- _INSTRUCTIONS FOR THE TASK_
Your answer should be every line below that includes the word "Azure".

- _MATERIAL PROVIDED_
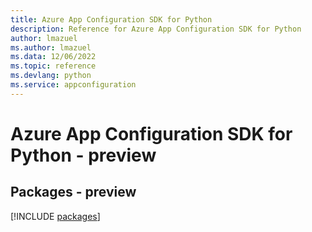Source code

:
 ```yaml
---
title: Azure App Configuration SDK for Python
description: Reference for Azure App Configuration SDK for Python
author: lmazuel
ms.author: lmazuel
ms.data: 12/06/2022
ms.topic: reference
ms.devlang: python
ms.service: appconfiguration
---
```

# Azure App Configuration SDK for Python - preview
## Packages - preview
[!INCLUDE [packages](app-configuration-index.md)]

- _THE ANSWER_
title: Azure App Configuration SDK for Python
description: Reference for Azure App Configuration SDK for Python
# Azure App Configuration SDK for Python - preview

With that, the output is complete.